3) Nearly 60 percent of Hispanic families with young children receive food from a program called Women with Infants and Children (WIC), according to the National Hispanic Leadership agenda, a nonpartisan association of major Hispanic national organizations and leaders. WIC provides low-income women and their young children access to nutritious foods, education and other resources.

4) A third of Latino kids use emergency food service programs. The 2010 Hunger in America study conducted by Feeding America found that one out of every three Hispanic children received services from their national network of emergency food providers or food banks.

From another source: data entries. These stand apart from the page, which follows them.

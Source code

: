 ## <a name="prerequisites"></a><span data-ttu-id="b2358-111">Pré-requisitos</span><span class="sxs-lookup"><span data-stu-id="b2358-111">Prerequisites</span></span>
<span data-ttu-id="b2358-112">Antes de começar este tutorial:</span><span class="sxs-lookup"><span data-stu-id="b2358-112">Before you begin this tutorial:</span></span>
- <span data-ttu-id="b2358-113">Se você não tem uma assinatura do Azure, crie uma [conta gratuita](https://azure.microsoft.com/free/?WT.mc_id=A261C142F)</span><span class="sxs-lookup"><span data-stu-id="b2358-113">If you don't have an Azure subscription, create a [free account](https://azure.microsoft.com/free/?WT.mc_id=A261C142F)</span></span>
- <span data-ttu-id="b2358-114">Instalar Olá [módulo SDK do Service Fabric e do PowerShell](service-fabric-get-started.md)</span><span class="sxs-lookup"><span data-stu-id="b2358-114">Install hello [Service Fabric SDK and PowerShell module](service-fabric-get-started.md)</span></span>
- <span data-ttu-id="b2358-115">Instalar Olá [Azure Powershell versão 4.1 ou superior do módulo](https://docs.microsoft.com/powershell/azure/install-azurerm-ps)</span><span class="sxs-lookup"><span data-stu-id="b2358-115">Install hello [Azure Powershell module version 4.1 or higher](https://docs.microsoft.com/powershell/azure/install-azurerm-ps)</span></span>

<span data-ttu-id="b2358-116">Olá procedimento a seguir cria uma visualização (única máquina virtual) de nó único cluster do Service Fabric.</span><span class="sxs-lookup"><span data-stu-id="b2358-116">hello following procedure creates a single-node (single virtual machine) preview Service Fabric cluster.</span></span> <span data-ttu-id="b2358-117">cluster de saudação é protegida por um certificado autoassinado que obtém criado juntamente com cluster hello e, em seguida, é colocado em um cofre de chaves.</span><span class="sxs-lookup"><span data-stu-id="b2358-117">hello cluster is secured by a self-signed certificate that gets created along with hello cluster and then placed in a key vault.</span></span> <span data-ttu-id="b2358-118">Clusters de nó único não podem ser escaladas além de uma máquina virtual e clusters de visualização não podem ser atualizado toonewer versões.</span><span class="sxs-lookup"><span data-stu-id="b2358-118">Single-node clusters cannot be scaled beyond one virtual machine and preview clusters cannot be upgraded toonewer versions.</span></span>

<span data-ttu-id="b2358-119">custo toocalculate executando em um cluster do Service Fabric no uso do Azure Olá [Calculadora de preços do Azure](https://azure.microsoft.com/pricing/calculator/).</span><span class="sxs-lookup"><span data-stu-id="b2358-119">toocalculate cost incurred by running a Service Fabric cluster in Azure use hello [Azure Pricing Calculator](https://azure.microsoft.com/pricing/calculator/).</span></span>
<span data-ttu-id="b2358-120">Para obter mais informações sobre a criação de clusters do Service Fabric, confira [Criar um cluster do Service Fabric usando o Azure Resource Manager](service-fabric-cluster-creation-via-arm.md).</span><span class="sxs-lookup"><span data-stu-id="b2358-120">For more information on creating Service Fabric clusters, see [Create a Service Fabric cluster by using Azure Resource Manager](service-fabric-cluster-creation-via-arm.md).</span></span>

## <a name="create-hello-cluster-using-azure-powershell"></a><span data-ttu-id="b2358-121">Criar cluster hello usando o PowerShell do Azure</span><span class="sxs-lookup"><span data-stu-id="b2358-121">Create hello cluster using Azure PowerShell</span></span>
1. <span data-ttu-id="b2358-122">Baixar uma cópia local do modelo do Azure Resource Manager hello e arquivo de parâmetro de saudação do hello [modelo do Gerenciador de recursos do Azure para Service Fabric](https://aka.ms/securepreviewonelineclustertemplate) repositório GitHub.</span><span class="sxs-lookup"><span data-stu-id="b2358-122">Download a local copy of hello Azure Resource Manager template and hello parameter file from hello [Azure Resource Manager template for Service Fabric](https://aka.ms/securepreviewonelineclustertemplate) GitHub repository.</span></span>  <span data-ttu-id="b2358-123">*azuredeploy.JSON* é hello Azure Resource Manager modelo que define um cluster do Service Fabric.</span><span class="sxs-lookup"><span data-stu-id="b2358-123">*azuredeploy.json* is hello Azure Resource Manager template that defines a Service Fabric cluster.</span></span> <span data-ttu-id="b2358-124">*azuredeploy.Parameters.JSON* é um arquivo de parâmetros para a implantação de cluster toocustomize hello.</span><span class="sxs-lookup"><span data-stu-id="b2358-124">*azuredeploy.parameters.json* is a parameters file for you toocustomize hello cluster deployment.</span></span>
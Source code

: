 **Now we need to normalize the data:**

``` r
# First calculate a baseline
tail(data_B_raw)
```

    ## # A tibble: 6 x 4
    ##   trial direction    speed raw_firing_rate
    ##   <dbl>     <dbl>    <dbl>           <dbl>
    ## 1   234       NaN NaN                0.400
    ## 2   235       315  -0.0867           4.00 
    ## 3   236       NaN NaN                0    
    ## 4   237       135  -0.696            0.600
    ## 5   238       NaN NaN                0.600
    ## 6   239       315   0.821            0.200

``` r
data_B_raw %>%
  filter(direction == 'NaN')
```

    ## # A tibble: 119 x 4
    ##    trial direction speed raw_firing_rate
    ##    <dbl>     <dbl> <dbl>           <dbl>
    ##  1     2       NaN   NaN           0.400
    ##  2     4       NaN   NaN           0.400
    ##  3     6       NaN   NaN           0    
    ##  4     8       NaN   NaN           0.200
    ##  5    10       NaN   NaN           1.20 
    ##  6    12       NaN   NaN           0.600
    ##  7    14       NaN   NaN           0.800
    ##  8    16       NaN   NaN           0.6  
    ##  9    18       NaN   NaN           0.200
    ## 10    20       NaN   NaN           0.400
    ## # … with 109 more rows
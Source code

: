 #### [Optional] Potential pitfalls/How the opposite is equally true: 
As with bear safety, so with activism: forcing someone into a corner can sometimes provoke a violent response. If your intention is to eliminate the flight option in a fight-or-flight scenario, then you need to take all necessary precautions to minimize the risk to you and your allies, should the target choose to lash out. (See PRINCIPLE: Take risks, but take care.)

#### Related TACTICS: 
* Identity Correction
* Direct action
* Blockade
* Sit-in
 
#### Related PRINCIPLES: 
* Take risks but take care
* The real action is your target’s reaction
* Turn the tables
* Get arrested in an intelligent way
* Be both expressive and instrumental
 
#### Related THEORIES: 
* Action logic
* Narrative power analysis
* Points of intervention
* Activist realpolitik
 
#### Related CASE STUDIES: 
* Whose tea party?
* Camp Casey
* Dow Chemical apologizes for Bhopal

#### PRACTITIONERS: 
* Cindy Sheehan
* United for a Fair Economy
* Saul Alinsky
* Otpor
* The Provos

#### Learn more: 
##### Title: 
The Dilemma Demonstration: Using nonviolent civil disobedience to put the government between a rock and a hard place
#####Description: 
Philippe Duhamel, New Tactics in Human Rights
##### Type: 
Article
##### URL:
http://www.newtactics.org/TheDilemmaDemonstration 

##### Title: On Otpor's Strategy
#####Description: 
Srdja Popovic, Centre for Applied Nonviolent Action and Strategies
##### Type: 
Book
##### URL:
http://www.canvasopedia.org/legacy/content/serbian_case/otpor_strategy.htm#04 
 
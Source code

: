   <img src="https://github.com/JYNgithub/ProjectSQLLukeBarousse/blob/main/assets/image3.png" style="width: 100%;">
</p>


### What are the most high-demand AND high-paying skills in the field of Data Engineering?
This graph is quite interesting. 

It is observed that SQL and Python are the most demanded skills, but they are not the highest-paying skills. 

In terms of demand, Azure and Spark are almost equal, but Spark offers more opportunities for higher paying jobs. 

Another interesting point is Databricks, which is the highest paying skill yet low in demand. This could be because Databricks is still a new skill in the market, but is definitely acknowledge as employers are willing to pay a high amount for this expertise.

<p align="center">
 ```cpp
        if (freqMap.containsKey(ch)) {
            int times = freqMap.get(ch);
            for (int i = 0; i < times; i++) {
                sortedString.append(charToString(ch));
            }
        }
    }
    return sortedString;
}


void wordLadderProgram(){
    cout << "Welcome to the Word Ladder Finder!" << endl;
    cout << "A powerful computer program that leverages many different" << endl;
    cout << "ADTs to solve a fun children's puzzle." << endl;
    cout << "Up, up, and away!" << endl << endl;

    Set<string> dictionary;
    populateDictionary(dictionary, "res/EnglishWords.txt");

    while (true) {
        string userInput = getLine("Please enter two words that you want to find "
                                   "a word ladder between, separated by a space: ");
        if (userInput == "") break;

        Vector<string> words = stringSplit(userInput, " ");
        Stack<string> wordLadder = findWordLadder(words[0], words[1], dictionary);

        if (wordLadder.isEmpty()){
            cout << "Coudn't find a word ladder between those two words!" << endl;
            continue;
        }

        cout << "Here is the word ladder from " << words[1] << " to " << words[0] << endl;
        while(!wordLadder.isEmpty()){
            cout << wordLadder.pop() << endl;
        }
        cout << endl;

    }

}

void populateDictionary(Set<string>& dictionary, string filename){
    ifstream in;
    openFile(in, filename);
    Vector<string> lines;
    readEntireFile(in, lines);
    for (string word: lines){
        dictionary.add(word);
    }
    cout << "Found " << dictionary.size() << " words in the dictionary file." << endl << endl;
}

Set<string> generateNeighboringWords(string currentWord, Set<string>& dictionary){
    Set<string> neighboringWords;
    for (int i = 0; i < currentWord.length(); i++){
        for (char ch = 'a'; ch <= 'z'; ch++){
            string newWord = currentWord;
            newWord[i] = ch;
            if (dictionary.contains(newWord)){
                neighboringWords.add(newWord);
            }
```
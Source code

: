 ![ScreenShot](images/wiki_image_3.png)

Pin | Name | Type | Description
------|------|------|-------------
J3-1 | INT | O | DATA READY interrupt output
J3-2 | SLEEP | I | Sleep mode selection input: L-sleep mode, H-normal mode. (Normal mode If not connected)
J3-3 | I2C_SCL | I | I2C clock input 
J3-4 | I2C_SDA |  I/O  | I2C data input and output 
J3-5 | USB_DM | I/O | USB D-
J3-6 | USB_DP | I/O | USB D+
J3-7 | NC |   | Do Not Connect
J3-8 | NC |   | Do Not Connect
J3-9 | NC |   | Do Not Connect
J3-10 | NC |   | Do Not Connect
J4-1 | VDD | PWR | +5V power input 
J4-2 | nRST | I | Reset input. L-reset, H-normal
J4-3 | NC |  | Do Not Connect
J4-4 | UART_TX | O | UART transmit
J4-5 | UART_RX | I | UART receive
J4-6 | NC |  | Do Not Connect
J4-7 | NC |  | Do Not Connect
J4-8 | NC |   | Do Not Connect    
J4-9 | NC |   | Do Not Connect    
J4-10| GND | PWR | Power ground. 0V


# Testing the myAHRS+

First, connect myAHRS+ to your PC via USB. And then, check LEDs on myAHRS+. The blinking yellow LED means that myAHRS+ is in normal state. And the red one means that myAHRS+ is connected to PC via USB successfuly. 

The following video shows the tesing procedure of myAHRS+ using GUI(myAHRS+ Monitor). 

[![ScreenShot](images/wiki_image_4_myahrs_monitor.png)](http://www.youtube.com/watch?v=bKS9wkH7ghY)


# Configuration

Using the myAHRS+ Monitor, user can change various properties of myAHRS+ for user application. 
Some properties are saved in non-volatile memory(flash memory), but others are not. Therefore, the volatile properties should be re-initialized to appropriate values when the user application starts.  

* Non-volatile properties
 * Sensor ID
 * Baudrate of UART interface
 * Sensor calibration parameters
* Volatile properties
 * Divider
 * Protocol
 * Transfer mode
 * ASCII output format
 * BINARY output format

5) Almost half of all eligible Latinos do not receive food stamps, according to the National Council of La Raza, the largest national Latino civil rights and advocacy organization in the United States.That may be because applying for food stamps, formally called the Supplemental Nutrition Assistance Program, can be complicated, according to a brief from the Urban Institute; “it is possible that Hispanic families more often than others find SNAP inconvenient because they are more likely to be working, as many SNAP offices are open only during regular work hours”.

  • Luisramos21237

    “Almost half of all eligible Latinos do not receive food stamps” because we  don’t sit on our @sses waiting on government handouts! 

  • Luisramos21237

    La Raza doesn’t represent The Race if it wants to double the number of Latino food stamp recipients, they sound more like the White Liberals that have decimated the African American population the last 45 years.  

  • Liberationtheology

    The woman in the photo is fat.  Might help your cause if you had a skinny person there gazing at the food.

  • healthwarrier

    Liberationtheology, it is a myth that hungry people are necessarily skinny.  There is a large body of evidence showing that obesity and carb consumption are linked.  And it is also well known that not only do carbs (bread, grains, corn, potatoes) cause weight gain — they are cheap, subsidized by our government and promoted as food for poor people.  So do not blame a financially struggling person for feeding him or herself the most affordable food possible.  Our government policy needs to change.  Not only does high consumption of carbs make people fat and diabetic, but it makes people hungry.  Carbs do not satisfy hunger.  Fat does.  If people get their minds woken up, then they might realize this: eat more eggs, meat, fish and vegetables, and give up the grains.  Then you will be healthier, lose weight, stop being diabetic, etc.  Yes, we have been misinformed about this, but we also owe it to ourselves to inform ourselves of the truth, so that we can actually end hunger.